ADR-0007: Drift engine, desired-state sources, and reconciliation

Field Value
Status Accepted
Date 2026-06-07
Authors Roman Mednitzer

Context

Drift in the prototype was manual markdown: an operator eyeballed a host against a remembered baseline. That does not scale, is not queryable, and silently produces false negatives (loss L-5). At the same time, an over-eager reconciler that "fixes" drift automatically can destroy a valid configuration (loss L-2). The engine must detect rigorously and converge only under a human gate.

Decision

  1. The engine is observe -> diff -> converge, and the three are separate. Observe and diff are T0 (read-only); converge is actuation (T2+ through ADR-0005), never automatic.
  2. Desired state comes from three authorities, each wrapped, never reinvented:
  3. IaC plan: tofu plan -refresh-only -json (what infrastructure should be).
  4. config baseline: ansible-playbook --check --diff (what configuration should be).
  5. an operator-blessed known-good snapshot stored as facts (what we last declared correct). The desired-state authorities remain those tools; praxis does not become an IaC or CM engine (LIMITATIONS).
  6. A diff produces structured drift findings written into the store as bitemporal facts (ADR-0003), so drift has history: when it appeared, when it was resolved, and what the observed-vs-desired delta was.
  7. Convergence is framed as an actuation request that must pass DRY_RUN -> human approval -> execute (ADR-0004 tier gate). The engine proposes; the operator disposes. A finding never auto-triggers a fix.
  8. Collected host data feeding the observe step is untrusted (invariant 8); the diff step treats it as data, never as instructions.

Consequences

Positive: drift becomes a queryable, historical fact stream; detection is decoupled from (human-gated) remediation, so L-2 and L-5 are addressed separately; the existing IaC/CM tools stay authoritative.

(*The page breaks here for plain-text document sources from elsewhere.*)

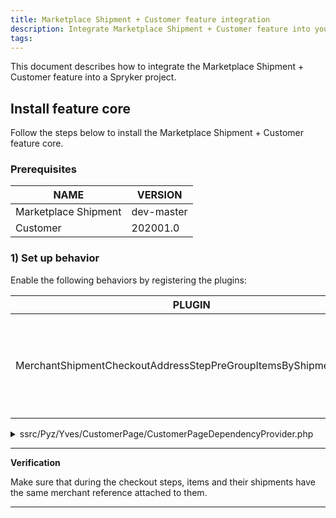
 ```yaml
---
title: Marketplace Shipment + Customer feature integration
description: Integrate Marketplace Shipment + Customer feature into your project
tags:
---
```


This document describes how to integrate the Marketplace Shipment + Customer feature into a Spryker project.

## Install feature core

Follow the steps below to install the Marketplace Shipment + Customer feature core.

### Prerequisites
| NAME | VERSION |
| --------- | ------ |
| Marketplace Shipment | dev-master | 
| Customer | 202001.0 | 

### 1) Set up behavior
Enable the following behaviors by registering the plugins:

| PLUGIN  | SPECIFICATION | PREREQUISITES | NAMESPACE |
| ------------ | ----------- | ----- | ------------ |
| MerchantShipmentCheckoutAddressStepPreGroupItemsByShipmentPlugin | Sets shipment merchant reference in the initial checkout step to avoid wrong grouping by merchant reference. | None | Spryker\Yves\MerchantShipment\Plugin\CustomerPage|

<details>
<summary markdown='span'>ssrc/Pyz/Yves/CustomerPage/CustomerPageDependencyProvider.php</summary>

```php
<?php
 
namespace Pyz\Yves\CustomerPage;
 
use SprykerShop\Yves\CustomerPage\CustomerPageDependencyProvider as SprykerShopCustomerPageDependencyProvider;
use Spryker\Yves\MerchantShipment\Plugin\CustomerPage\MerchantShipmentCheckoutAddressStepPreGroupItemsByShipmentPlugin;
 
class CustomerPageDependencyProvider extends SprykerShopCustomerPageDependencyProvider
{
    /**
     * @return \SprykerShop\Yves\CustomerPageExtension\Dependency\Plugin\CheckoutAddressStepPreGroupItemsByShipmentPluginInterface[]
     */
    protected function getCheckoutAddressStepPreGroupItemsByShipmentPlugins(): array
    {
        return [
            new MerchantShipmentCheckoutAddressStepPreGroupItemsByShipmentPlugin(),
        ];
    }
}
```

</details>

---
**Verification**

Make sure that during the checkout steps, items and their shipments have the same merchant reference attached to them.

--- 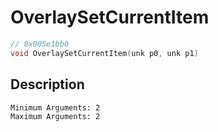 # OverlaySetCurrentItem
```c
// 0x005e1bb0
void OverlaySetCurrentItem(unk p0, unk p1)
```
## Description
```
Minimum Arguments: 2
Maximum Arguments: 2
```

Negative: convergence is never one-click; an operator is always in the loop for a fix (intended).

Neutral: the known-good snapshot is operator-curated; its freshness is itself a drift signal.

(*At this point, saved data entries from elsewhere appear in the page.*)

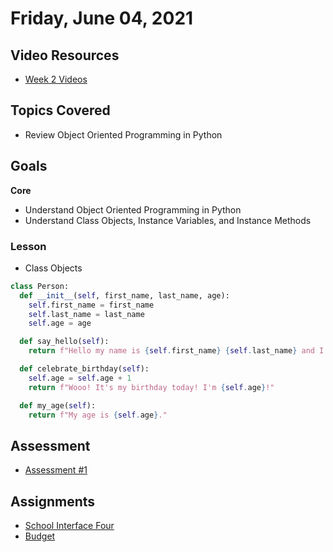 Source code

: # Friday, June 04, 2021

## Video Resources

- [Week 2 Videos](https://www.youtube.com/watch?v=KvHnKz02as0&list=PLu0CiQ7bzwETVRIa3L6x8FY3UxJoT1SOY)

## Topics Covered
- Review Object Oriented Programming in Python

## Goals

**Core**
- Understand Object Oriented Programming in Python
- Understand Class Objects, Instance Variables, and Instance Methods

### Lesson

- Class Objects

```python
class Person:
  def __init__(self, first_name, last_name, age):
    self.first_name = first_name
    self.last_name = last_name
    self.age = age

  def say_hello(self):
    return f"Hello my name is {self.first_name} {self.last_name} and I'm {self.age} years old."

  def celebrate_birthday(self):
    self.age = self.age + 1
    return f"Wooo! It's my birthday today! I'm {self.age}!"

  def my_age(self):
    return f"My age is {self.age}."

```

## Assessment
- [Assessment #1](https://github.com/oscarplatoon/assessment-1)

## Assignments
- [School Interface Four](https://github.com/oscarplatoon/school-interface-four)
- [Budget](https://github.com/oscarplatoon/budget)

Alternatives considered and rejected

  • GitOps-style continuous auto-reconciliation. Rejected: auto-apply against a heterogeneous, partly-immutable fleet risks L-2; the human gate is the point.
  • A bespoke desired-state DSL. Rejected: the fleet already has OpenTofu and Ansible as the source of desired state; wrap them.

Revisit triggers

  • A fourth desired-state authority is added.
  • A class of drift is safe to auto-remediate (would need its own ADR and STPA re-analysis).